Return each line of the entries that mentions the word "Given".
══════
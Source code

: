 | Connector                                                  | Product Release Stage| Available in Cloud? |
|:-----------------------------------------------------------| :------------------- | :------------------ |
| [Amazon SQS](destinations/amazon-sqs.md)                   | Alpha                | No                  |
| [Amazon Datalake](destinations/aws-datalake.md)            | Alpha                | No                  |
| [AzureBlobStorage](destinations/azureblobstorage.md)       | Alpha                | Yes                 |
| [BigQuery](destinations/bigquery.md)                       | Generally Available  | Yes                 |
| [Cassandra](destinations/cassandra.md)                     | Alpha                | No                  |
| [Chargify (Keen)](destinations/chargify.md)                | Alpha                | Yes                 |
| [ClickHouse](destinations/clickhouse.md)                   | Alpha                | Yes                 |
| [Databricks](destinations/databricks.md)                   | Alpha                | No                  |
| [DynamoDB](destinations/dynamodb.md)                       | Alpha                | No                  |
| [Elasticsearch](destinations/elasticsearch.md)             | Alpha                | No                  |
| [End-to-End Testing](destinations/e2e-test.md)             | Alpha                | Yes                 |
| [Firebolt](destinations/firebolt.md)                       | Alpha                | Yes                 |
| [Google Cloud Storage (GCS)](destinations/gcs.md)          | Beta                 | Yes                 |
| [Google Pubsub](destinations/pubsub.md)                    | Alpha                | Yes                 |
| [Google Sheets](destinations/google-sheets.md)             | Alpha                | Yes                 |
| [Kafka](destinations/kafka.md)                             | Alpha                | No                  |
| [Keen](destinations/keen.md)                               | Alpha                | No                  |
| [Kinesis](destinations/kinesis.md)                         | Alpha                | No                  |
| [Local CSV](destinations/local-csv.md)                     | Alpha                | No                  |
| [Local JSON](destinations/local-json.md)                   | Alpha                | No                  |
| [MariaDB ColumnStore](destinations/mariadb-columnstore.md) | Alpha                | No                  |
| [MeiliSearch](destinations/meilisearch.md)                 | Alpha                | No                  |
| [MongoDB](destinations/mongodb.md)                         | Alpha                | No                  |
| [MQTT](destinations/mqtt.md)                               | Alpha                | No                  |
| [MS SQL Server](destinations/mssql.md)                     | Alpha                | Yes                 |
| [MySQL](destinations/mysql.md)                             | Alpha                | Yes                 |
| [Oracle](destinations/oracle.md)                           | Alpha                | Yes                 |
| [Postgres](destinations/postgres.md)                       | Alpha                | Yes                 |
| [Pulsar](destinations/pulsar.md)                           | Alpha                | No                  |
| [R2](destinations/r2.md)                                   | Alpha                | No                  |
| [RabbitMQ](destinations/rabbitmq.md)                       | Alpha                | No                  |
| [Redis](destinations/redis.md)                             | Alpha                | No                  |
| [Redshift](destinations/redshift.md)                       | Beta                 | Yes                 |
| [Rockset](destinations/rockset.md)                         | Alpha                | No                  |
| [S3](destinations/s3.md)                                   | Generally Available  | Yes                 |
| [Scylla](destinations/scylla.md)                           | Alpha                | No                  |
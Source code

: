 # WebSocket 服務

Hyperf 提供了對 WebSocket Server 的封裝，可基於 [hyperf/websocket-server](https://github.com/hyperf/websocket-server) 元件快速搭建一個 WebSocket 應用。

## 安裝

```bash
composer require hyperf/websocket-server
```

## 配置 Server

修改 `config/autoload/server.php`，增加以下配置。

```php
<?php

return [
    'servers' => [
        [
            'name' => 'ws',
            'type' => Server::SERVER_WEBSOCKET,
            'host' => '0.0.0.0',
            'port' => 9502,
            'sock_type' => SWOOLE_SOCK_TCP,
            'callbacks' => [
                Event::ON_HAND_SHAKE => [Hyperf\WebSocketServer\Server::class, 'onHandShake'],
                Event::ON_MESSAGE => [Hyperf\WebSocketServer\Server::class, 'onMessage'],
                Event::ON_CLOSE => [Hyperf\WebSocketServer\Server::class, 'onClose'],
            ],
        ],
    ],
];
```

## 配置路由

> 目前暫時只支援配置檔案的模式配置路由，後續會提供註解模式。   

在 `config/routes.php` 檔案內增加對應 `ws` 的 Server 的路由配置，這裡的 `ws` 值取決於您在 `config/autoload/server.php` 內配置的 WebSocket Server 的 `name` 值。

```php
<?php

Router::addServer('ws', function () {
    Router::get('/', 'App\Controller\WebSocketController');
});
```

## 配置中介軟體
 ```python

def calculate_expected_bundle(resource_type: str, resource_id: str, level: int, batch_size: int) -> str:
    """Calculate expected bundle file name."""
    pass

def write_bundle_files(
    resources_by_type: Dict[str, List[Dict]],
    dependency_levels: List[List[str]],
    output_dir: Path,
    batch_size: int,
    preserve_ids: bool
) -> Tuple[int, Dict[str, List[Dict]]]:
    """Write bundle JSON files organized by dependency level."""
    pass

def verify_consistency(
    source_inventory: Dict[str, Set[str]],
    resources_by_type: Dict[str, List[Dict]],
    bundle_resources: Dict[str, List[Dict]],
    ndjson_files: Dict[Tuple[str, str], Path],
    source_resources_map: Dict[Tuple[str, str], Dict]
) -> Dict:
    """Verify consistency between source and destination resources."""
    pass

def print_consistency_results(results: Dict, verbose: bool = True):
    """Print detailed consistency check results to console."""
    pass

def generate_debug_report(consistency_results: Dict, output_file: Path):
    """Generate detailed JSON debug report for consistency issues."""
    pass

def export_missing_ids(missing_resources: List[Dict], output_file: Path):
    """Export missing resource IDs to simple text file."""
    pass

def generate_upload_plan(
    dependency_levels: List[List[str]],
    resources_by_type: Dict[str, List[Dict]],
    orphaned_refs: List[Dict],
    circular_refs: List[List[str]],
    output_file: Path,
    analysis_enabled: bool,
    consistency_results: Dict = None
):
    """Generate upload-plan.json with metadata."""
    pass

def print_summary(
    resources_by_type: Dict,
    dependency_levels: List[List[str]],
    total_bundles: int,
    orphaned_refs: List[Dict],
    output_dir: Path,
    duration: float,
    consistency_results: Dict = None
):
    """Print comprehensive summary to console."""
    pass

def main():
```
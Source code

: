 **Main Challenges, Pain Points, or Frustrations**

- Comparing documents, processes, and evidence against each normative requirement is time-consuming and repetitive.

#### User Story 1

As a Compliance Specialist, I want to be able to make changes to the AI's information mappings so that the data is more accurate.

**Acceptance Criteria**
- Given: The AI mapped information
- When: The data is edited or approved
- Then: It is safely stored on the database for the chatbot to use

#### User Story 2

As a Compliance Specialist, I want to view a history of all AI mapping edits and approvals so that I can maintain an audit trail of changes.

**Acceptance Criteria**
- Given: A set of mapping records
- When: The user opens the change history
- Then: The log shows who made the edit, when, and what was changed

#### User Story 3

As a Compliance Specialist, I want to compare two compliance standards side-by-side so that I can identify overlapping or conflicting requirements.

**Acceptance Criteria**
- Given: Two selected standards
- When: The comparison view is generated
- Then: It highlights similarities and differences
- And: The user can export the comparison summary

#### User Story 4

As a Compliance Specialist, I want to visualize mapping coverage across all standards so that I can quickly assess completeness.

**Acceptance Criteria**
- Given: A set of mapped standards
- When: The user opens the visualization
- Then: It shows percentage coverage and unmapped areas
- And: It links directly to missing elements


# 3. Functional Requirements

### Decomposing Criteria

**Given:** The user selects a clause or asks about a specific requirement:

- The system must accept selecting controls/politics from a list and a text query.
══════
REPLY TO THE EXERCISE |
- Given: The AI mapped information
- Given: A set of mapping records
- Given: Two selected standards
- Given: A set of mapped standards
**Given:** The user selects a clause or asks about a specific requirement:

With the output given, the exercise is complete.